===== RECORDS SHOWN =====

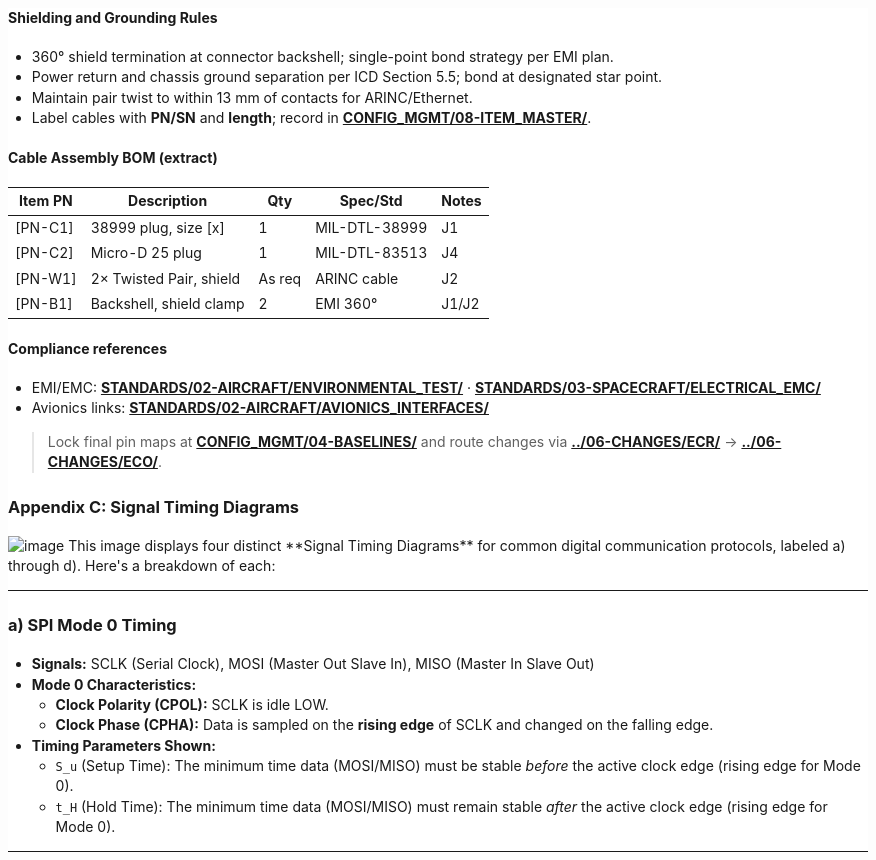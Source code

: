 
#### Shielding and Grounding Rules

* 360° shield termination at connector backshell; single-point bond strategy per EMI plan.
* Power return and chassis ground separation per ICD Section 5.5; bond at designated star point.
* Maintain pair twist to within 13 mm of contacts for ARINC/Ethernet.
* Label cables with **PN/SN** and **length**; record in **[CONFIG_MGMT/08-ITEM_MASTER/](../08-ITEM_MASTER/)**.

#### Cable Assembly BOM (extract)

| Item PN | Description             | Qty    | Spec/Std      | Notes |
| ------- | ----------------------- | ------ | ------------- | ----- |
| [PN-C1] | 38999 plug, size [x]    | 1      | MIL-DTL-38999 | J1    |
| [PN-C2] | Micro-D 25 plug         | 1      | MIL-DTL-83513 | J4    |
| [PN-W1] | 2× Twisted Pair, shield | As req | ARINC cable   | J2    |
| [PN-B1] | Backshell, shield clamp | 2      | EMI 360°      | J1/J2 |

#### Compliance references

* EMI/EMC: **[STANDARDS/02-AIRCRAFT/ENVIRONMENTAL_TEST/](../../STANDARDS/02-AIRCRAFT/ENVIRONMENTAL_TEST/)** · **[STANDARDS/03-SPACECRAFT/ELECTRICAL_EMC/](../../STANDARDS/03-SPACECRAFT/ELECTRICAL_EMC/)**
* Avionics links: **[STANDARDS/02-AIRCRAFT/AVIONICS_INTERFACES/](../../STANDARDS/02-AIRCRAFT/AVIONICS_INTERFACES/)**

> Lock final pin maps at **[CONFIG_MGMT/04-BASELINES/](../04-BASELINES/)** and route changes via **[../06-CHANGES/ECR/](../06-CHANGES/ECR/)** → **[../06-CHANGES/ECO/](../06-CHANGES/ECO/)**.


### Appendix C: Signal Timing Diagrams
<img width="1024" height="1536" alt="image" src="https://github.com/user-attachments/assets/ac989ab1-34ca-47ef-96f5-70357d1c5795" />
This image displays four distinct **Signal Timing Diagrams** for common digital communication protocols, labeled a) through d). Here's a breakdown of each:

---

### **a) SPI Mode 0 Timing**

*   **Signals:** SCLK (Serial Clock), MOSI (Master Out Slave In), MISO (Master In Slave Out)
*   **Mode 0 Characteristics:**
    *   **Clock Polarity (CPOL):** SCLK is idle LOW.
    *   **Clock Phase (CPHA):** Data is sampled on the **rising edge** of SCLK and changed on the falling edge.
*   **Timing Parameters Shown:**
    *   `S_u` (Setup Time): The minimum time data (MOSI/MISO) must be stable *before* the active clock edge (rising edge for Mode 0).
    *   `t_H` (Hold Time): The minimum time data (MOSI/MISO) must remain stable *after* the active clock edge (rising edge for Mode 0).

---
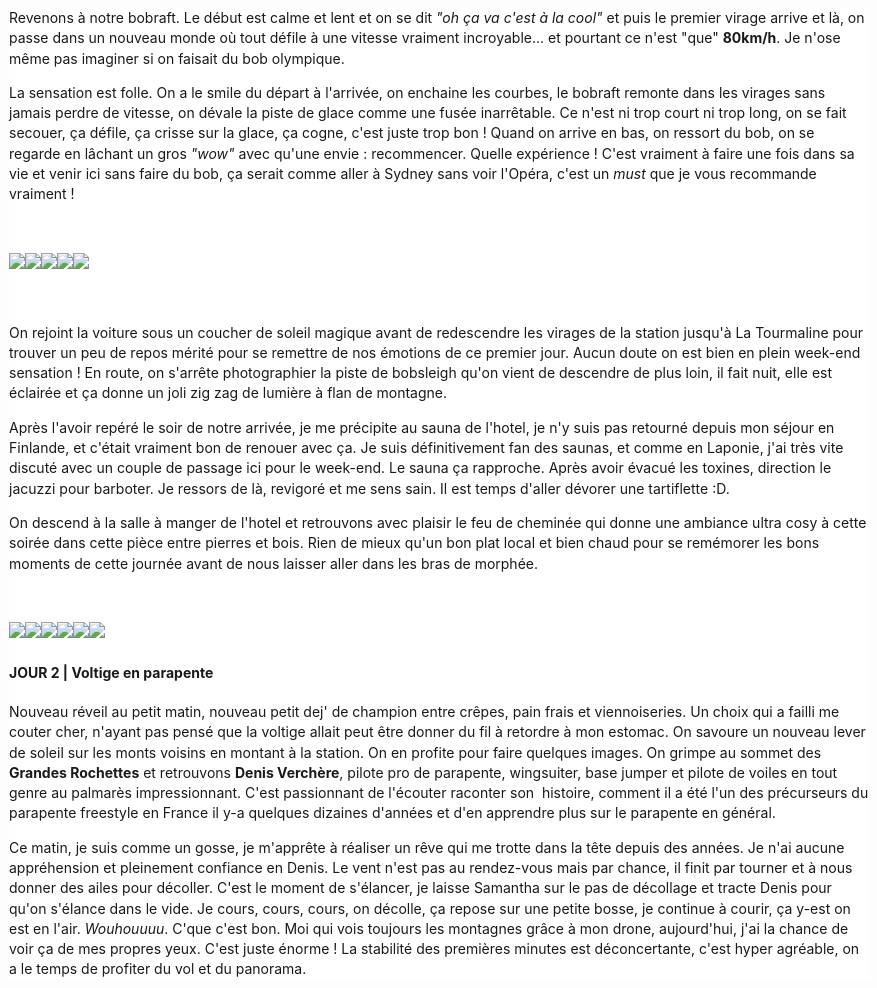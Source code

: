 Revenons à notre bobraft. Le début est calme et lent et on se dit _"oh ça va c'est à la cool"_ et puis le premier virage arrive et là, on passe dans un nouveau monde où tout défile à une vitesse vraiment incroyable... et pourtant ce n'est "que" **80km/h**. Je n'ose même pas imaginer si on faisait du bob olympique.

La sensation est folle. On a le smile du départ à l'arrivée, on enchaine les courbes, le bobraft remonte dans les virages sans jamais perdre de vitesse, on dévale la piste de glace comme une fusée inarrêtable. Ce n'est ni trop court ni trop long, on se fait secouer, ça défile, ça crisse sur la glace, ça cogne, c'est juste trop bon ! Quand on arrive en bas, on ressort du bob, on se regarde en lâchant un gros _"wow"_ avec qu'une envie : recommencer. Quelle expérience ! C'est vraiment à faire une fois dans sa vie et venir ici sans faire du bob, ça serait comme aller à Sydney sans voir l'Opéra, c'est un _must_ que je vous recommande vraiment !

 

![](images/DSC08964.jpg)![](images/bobsleigh.jpg)![](images/DSC08983.jpg)![](images/DSC08993.jpg)![](images/DSC08974.jpg)

 

On rejoint la voiture sous un coucher de soleil magique avant de redescendre les virages de la station jusqu'à La Tourmaline pour trouver un peu de repos mérité pour se remettre de nos émotions de ce premier jour. Aucun doute on est bien en plein week-end sensation ! En route, on s'arrête photographier la piste de bobsleigh qu'on vient de descendre de plus loin, il fait nuit, elle est éclairée et ça donne un joli zig zag de lumière à flan de montagne.

Après l'avoir repéré le soir de notre arrivée, je me précipite au sauna de l'hotel, je n'y suis pas retourné depuis mon séjour en Finlande, et c'était vraiment bon de renouer avec ça. Je suis définitivement fan des saunas, et comme en Laponie, j'ai très vite discuté avec un couple de passage ici pour le week-end. Le sauna ça rapproche. Après avoir évacué les toxines, direction le jacuzzi pour barboter. Je ressors de là, revigoré et me sens sain. Il est temps d'aller dévorer une tartiflette :D.

On descend à la salle à manger de l'hotel et retrouvons avec plaisir le feu de cheminée qui donne une ambiance ultra cosy à cette soirée dans cette pièce entre pierres et bois. Rien de mieux qu'un bon plat local et bien chaud pour se remémorer les bons moments de cette journée avant de nous laisser aller dans les bras de morphée.

 

![](images/DSC09046.jpg)![](images/DSC09036.jpg)![](images/DSC09006.jpg)![](images/DSC09022.jpg)![](images/DSC09007.jpg)![](images/DSC09015.jpg)

#### **JOUR 2 | Voltige en parapente**

Nouveau réveil au petit matin, nouveau petit dej' de champion entre crêpes, pain frais et viennoiseries. Un choix qui a failli me couter cher, n'ayant pas pensé que la voltige allait peut être donner du fil à retordre à mon estomac. On savoure un nouveau lever de soleil sur les monts voisins en montant à la station. On en profite pour faire quelques images. On grimpe au sommet des **Grandes Rochettes** et retrouvons **Denis Verchère**, pilote pro de parapente, wingsuiter, base jumper et pilote de voiles en tout genre au palmarès impressionnant. C'est passionnant de l'écouter raconter son  histoire, comment il a été l'un des précurseurs du parapente freestyle en France il y-a quelques dizaines d'années et d'en apprendre plus sur le parapente en général.

Ce matin, je suis comme un gosse, je m'apprête à réaliser un rêve qui me trotte dans la tête depuis des années. Je n'ai aucune appréhension et pleinement confiance en Denis. Le vent n'est pas au rendez-vous mais par chance, il finit par tourner et à nous donner des ailes pour décoller. C'est le moment de s'élancer, je laisse Samantha sur le pas de décollage et tracte Denis pour qu'on s'élance dans le vide. Je cours, cours, cours, on décolle, ça repose sur une petite bosse, je continue à courir, ça y-est on est en l'air. _Wouhouuuu_. C'que c'est bon. Moi qui vois toujours les montagnes grâce à mon drone, aujourd'hui, j'ai la chance de voir ça de mes propres yeux. C'est juste énorme ! La stabilité des premières minutes est déconcertante, c'est hyper agréable, on a le temps de profiter du vol et du panorama.
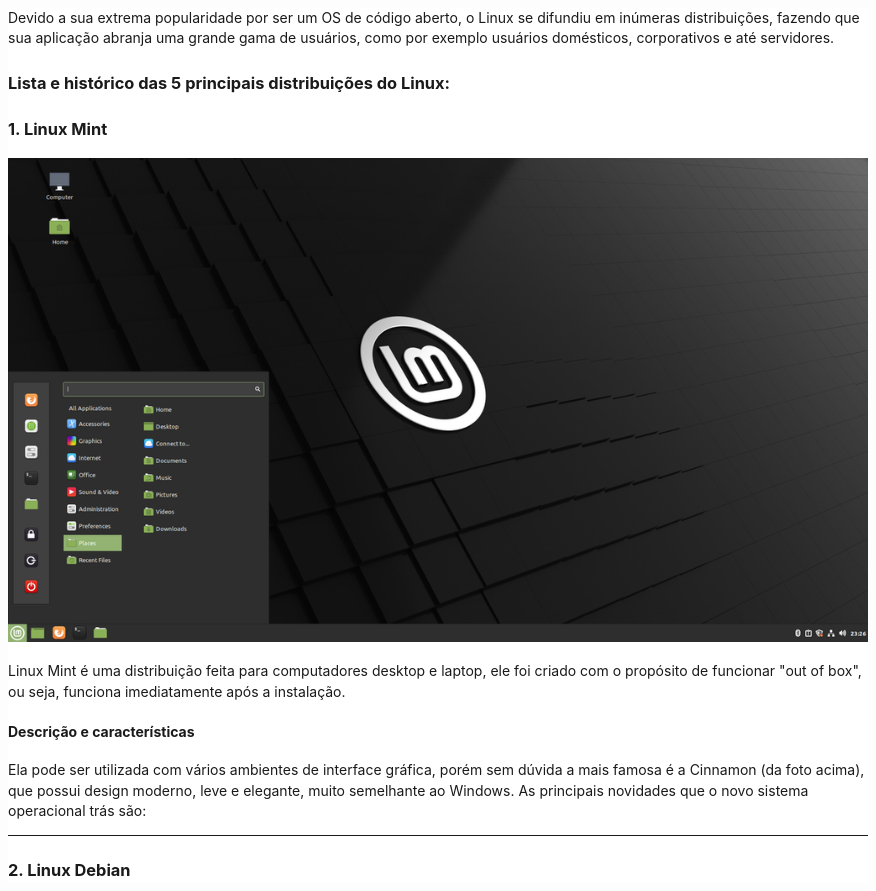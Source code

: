 Devido a sua extrema popularidade por ser um OS de código aberto, o Linux se difundiu em inúmeras distribuições, fazendo que sua aplicação abranja uma grande gama de usuários, como por exemplo usuários domésticos, corporativos e até servidores.

### Lista e histórico das 5 principais distribuições do Linux:

### 1. Linux Mint

 ![Linux Mint](./img/mint.png "Mint")

Linux Mint é uma distribuição feita para computadores desktop e laptop, ele foi criado com o propósito de funcionar "out of box", ou seja, funciona imediatamente após a instalação.
#### Descrição e características
Ela pode ser utilizada com vários ambientes de interface gráfica, porém sem dúvida a mais famosa é a Cinnamon (da foto acima), que possui design moderno, leve e elegante, muito semelhante ao Windows.
As principais novidades que o novo sistema operacional trás são:


***

### 2. Linux Debian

=====

Could you set down, word for word, only the lines above from the line with "### Appendix C: Signal Timing Diagrams" to the line with "(Setup Time): The", including both?

### Appendix C: Signal Timing Diagrams
<img width="1024" height="1536" alt="image" src="https://github.com/user-attachments/assets/ac989ab1-34ca-47ef-96f5-70357d1c5795" />
This image displays four distinct **Signal Timing Diagrams** for common digital communication protocols, labeled a) through d). Here's a breakdown of each:

---

### **a) SPI Mode 0 Timing**

*   **Signals:** SCLK (Serial Clock), MOSI (Master Out Slave In), MISO (Master In Slave Out)
*   **Mode 0 Characteristics:**
    *   **Clock Polarity (CPOL):** SCLK is idle LOW.
    *   **Clock Phase (CPHA):** Data is sampled on the **rising edge** of SCLK and changed on the falling edge.
*   **Timing Parameters Shown:**
    *   `S_u` (Setup Time): The minimum time data (MOSI/MISO) must be stable *before* the active clock edge (rising edge for Mode 0).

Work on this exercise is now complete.